Mere months before he was found dead in an elevator in his home/studio complex, Paisley Park in April of 2016, Prince Rogers Nelson, one of the most talented, celebrated and enigmatically reclusive rock stars of all time put out word with little to no fanfare around the publishing world that he was ready to write his memoir. Shockwaves and rumors and several aborted attempts to pin Prince down – a seemingly impossible task since his emergence on the music scene as a nineteen year-old phenom that convinced Warner Bros to give him complete creative control over his work. Enter writer/editor, Dan Piepenbring, who was both an advisory editor at the Paris Review and a rabid Prince fan. The story of his enchanting but furiously quick time in Prince’s presence working through pages of scribbled screed from the man himself about his childhood makes up a third of The Beautiful Ones. The other two-thirds of the book is just as intriguing.

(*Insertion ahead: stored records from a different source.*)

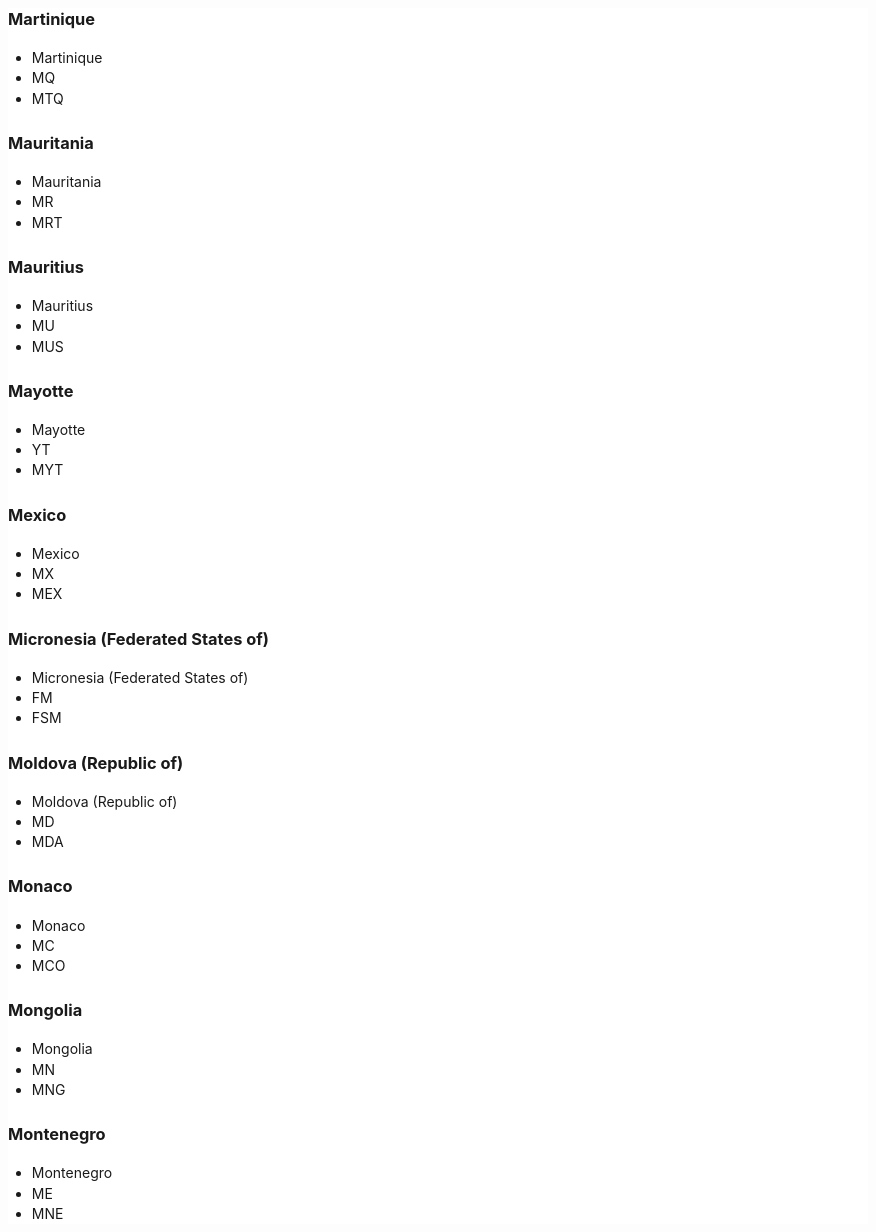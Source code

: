 ### Martinique
- Martinique
- MQ
- MTQ

### Mauritania
- Mauritania
- MR
- MRT

### Mauritius
- Mauritius
- MU
- MUS

### Mayotte
- Mayotte
- YT
- MYT

### Mexico
- Mexico
- MX
- MEX

### Micronesia (Federated States of)
- Micronesia (Federated States of)
- FM
- FSM

### Moldova (Republic of)
- Moldova (Republic of)
- MD
- MDA

### Monaco
- Monaco
- MC
- MCO

### Mongolia
- Mongolia
- MN
- MNG

### Montenegro
- Montenegro
- ME
- MNE
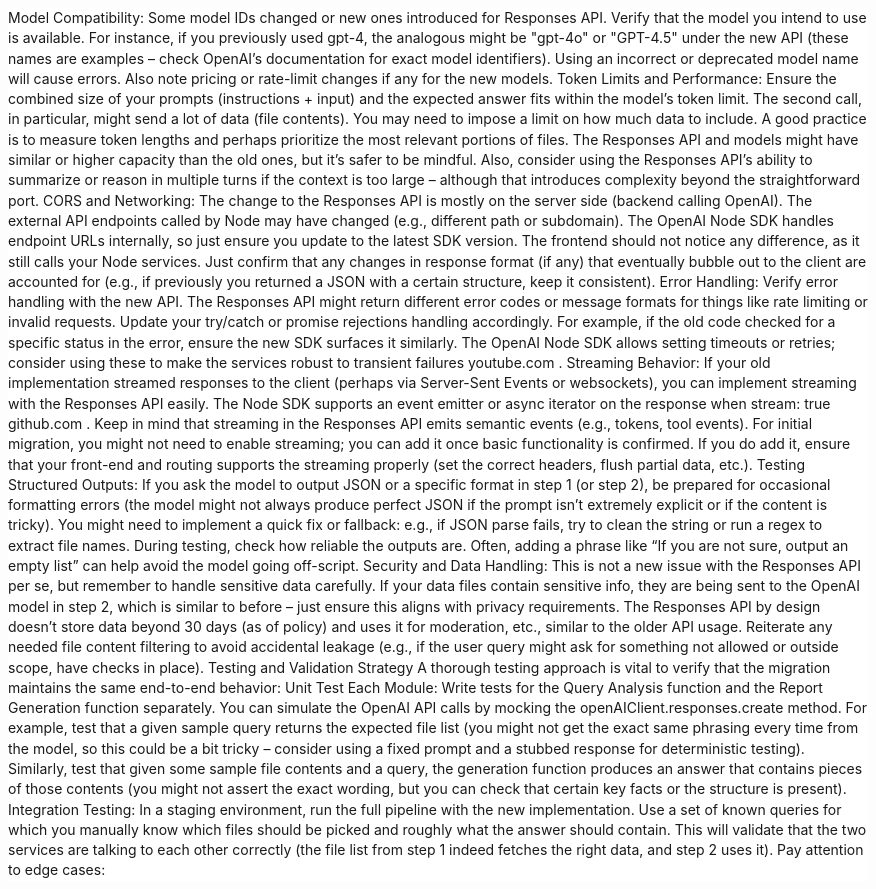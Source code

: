 Model Compatibility: Some model IDs changed or new ones introduced for Responses API. Verify that the model you intend to use is available. For instance, if you previously used gpt-4, the analogous might be "gpt-4o" or "GPT-4.5" under the new API (these names are examples – check OpenAI’s documentation for exact model identifiers). Using an incorrect or deprecated model name will cause errors. Also note pricing or rate-limit changes if any for the new models.
Token Limits and Performance: Ensure the combined size of your prompts (instructions + input) and the expected answer fits within the model’s token limit. The second call, in particular, might send a lot of data (file contents). You may need to impose a limit on how much data to include. A good practice is to measure token lengths and perhaps prioritize the most relevant portions of files. The Responses API and models might have similar or higher capacity than the old ones, but it’s safer to be mindful. Also, consider using the Responses API’s ability to summarize or reason in multiple turns if the context is too large – although that introduces complexity beyond the straightforward port.
CORS and Networking: The change to the Responses API is mostly on the server side (backend calling OpenAI). The external API endpoints called by Node may have changed (e.g., different path or subdomain). The OpenAI Node SDK handles endpoint URLs internally, so just ensure you update to the latest SDK version. The frontend should not notice any difference, as it still calls your Node services. Just confirm that any changes in response format (if any) that eventually bubble out to the client are accounted for (e.g., if previously you returned a JSON with a certain structure, keep it consistent).
Error Handling: Verify error handling with the new API. The Responses API might return different error codes or message formats for things like rate limiting or invalid requests. Update your try/catch or promise rejections handling accordingly. For example, if the old code checked for a specific status in the error, ensure the new SDK surfaces it similarly. The OpenAI Node SDK allows setting timeouts or retries; consider using these to make the services robust to transient failures
youtube.com
.
Streaming Behavior: If your old implementation streamed responses to the client (perhaps via Server-Sent Events or websockets), you can implement streaming with the Responses API easily. The Node SDK supports an event emitter or async iterator on the response when stream: true
github.com
. Keep in mind that streaming in the Responses API emits semantic events (e.g., tokens, tool events). For initial migration, you might not need to enable streaming; you can add it once basic functionality is confirmed. If you do add it, ensure that your front-end and routing supports the streaming properly (set the correct headers, flush partial data, etc.).
Testing Structured Outputs: If you ask the model to output JSON or a specific format in step 1 (or step 2), be prepared for occasional formatting errors (the model might not always produce perfect JSON if the prompt isn’t extremely explicit or if the content is tricky). You might need to implement a quick fix or fallback: e.g., if JSON parse fails, try to clean the string or run a regex to extract file names. During testing, check how reliable the outputs are. Often, adding a phrase like “If you are not sure, output an empty list” can help avoid the model going off-script.
Security and Data Handling: This is not a new issue with the Responses API per se, but remember to handle sensitive data carefully. If your data files contain sensitive info, they are being sent to the OpenAI model in step 2, which is similar to before – just ensure this aligns with privacy requirements. The Responses API by design doesn’t store data beyond 30 days (as of policy) and uses it for moderation, etc., similar to the older API usage. Reiterate any needed file content filtering to avoid accidental leakage (e.g., if the user query might ask for something not allowed or outside scope, have checks in place).
Testing and Validation Strategy
A thorough testing approach is vital to verify that the migration maintains the same end-to-end behavior:
Unit Test Each Module: Write tests for the Query Analysis function and the Report Generation function separately. You can simulate the OpenAI API calls by mocking the openAIClient.responses.create method. For example, test that a given sample query returns the expected file list (you might not get the exact same phrasing every time from the model, so this could be a bit tricky – consider using a fixed prompt and a stubbed response for deterministic testing). Similarly, test that given some sample file contents and a query, the generation function produces an answer that contains pieces of those contents (you might not assert the exact wording, but you can check that certain key facts or the structure is present).
Integration Testing: In a staging environment, run the full pipeline with the new implementation. Use a set of known queries for which you manually know which files should be picked and roughly what the answer should contain. This will validate that the two services are talking to each other correctly (the file list from step 1 indeed fetches the right data, and step 2 uses it). Pay attention to edge cases: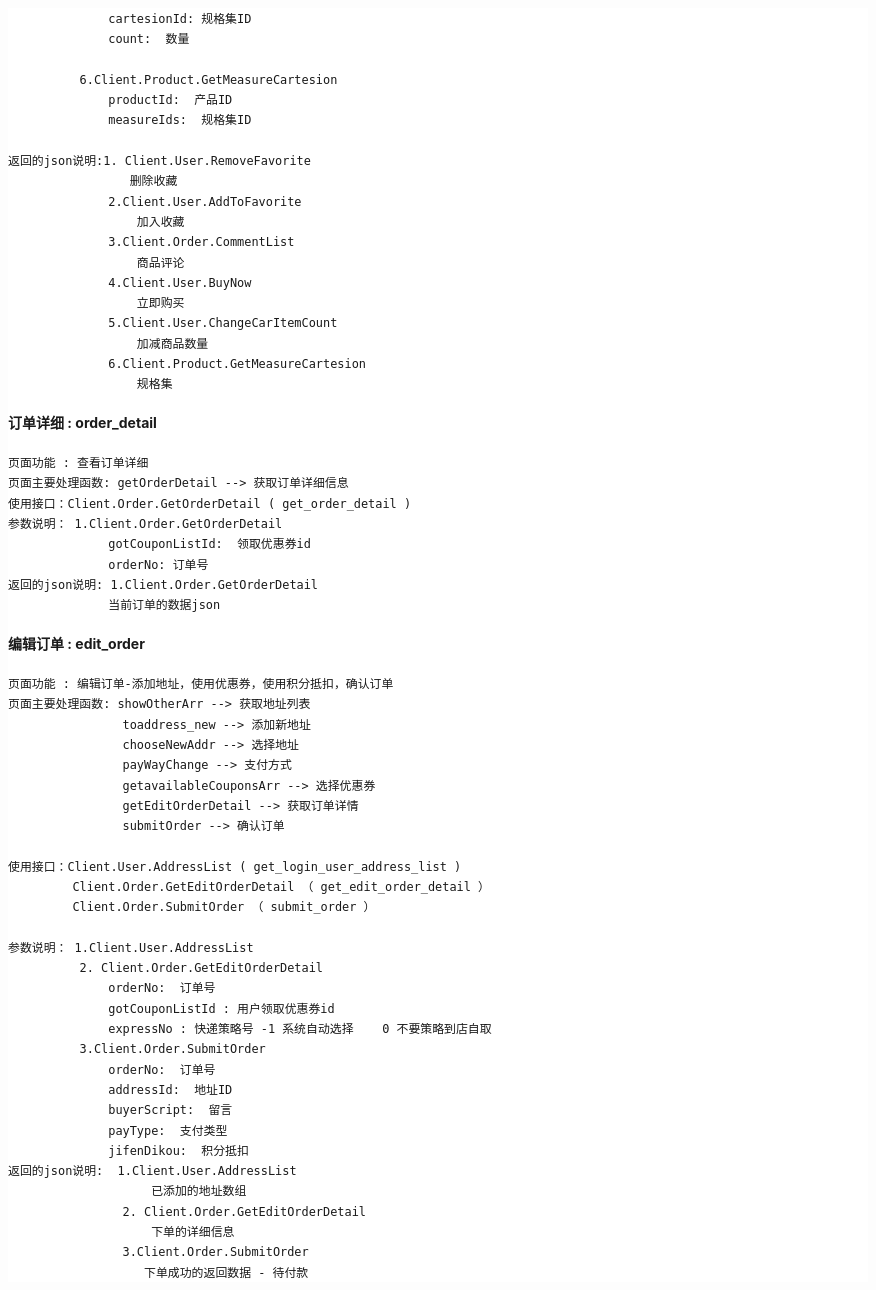                   cartesionId: 规格集ID
                  count:  数量

              6.Client.Product.GetMeasureCartesion
                  productId:  产品ID
                  measureIds:  规格集ID
             
    返回的json说明:1. Client.User.RemoveFavorite 
                     删除收藏
                  2.Client.User.AddToFavorite
                      加入收藏
                  3.Client.Order.CommentList
                      商品评论
                  4.Client.User.BuyNow
                      立即购买
                  5.Client.User.ChangeCarItemCount
                      加减商品数量
                  6.Client.Product.GetMeasureCartesion
                      规格集
                
#### 订单详细 : order_detail

    页面功能 : 查看订单详细
    页面主要处理函数: getOrderDetail --> 获取订单详细信息
    使用接口：Client.Order.GetOrderDetail ( get_order_detail )
    参数说明： 1.Client.Order.GetOrderDetail
                  gotCouponListId:  领取优惠券id
                  orderNo: 订单号
    返回的json说明: 1.Client.Order.GetOrderDetail
                  当前订单的数据json


#### 编辑订单 : edit_order

    页面功能 : 编辑订单-添加地址，使用优惠券，使用积分抵扣，确认订单
    页面主要处理函数: showOtherArr --> 获取地址列表
                    toaddress_new --> 添加新地址
                    chooseNewAddr --> 选择地址
                    payWayChange --> 支付方式
                    getavailableCouponsArr --> 选择优惠券
                    getEditOrderDetail --> 获取订单详情
                    submitOrder --> 确认订单

    使用接口：Client.User.AddressList ( get_login_user_address_list ) 
             Client.Order.GetEditOrderDetail （ get_edit_order_detail ）
             Client.Order.SubmitOrder （ submit_order ）

    参数说明： 1.Client.User.AddressList
              2. Client.Order.GetEditOrderDetail
                  orderNo:  订单号
                  gotCouponListId : 用户领取优惠券id
                  expressNo : 快递策略号 -1 系统自动选择    0 不要策略到店自取
              3.Client.Order.SubmitOrder
                  orderNo:  订单号
                  addressId:  地址ID
                  buyerScript:  留言
                  payType:  支付类型
                  jifenDikou:  积分抵扣
    返回的json说明:  1.Client.User.AddressList
                        已添加的地址数组
                    2. Client.Order.GetEditOrderDetail
                        下单的详细信息
                    3.Client.Order.SubmitOrder
                       下单成功的返回数据 - 待付款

The second part features Piepenbring’s yeoman’s work making heads or tails of Prince’s cadence, his use of weird symbols that replace words like “two” and “four” with their subsequent numerals and “I” with a drawing of an eyeball, and many other eccentricities into a readable text that is the most revealing of Prince’s private thoughts, fears and dreams. The passages about his parents and his awakening as a musician and eventually one of the great artists of the latter half of the previous century and the first sixteen years of this one is well worth the effort.
The third part is a treasure-trove of extremely rare photographs, notes, and mementos from Prince’s rise to fame all the way through the triumph of his groundbreaking smash hit Purple Rain album, film and tour. There is original artwork and designs for album covers, tour outfits, staging and insights into the magical world that Prince had figured in his head and set about infusing into the music and eventually those who helped make it a reality.
And while it is a bittersweet document of what could have been had Prince not accidentally overdosed on prescribed opioids at age fifty-seven, we nonetheless have a better grasp on the mysteries surrounding the blossoming of a superstar in his own words and with images from deep inside his life.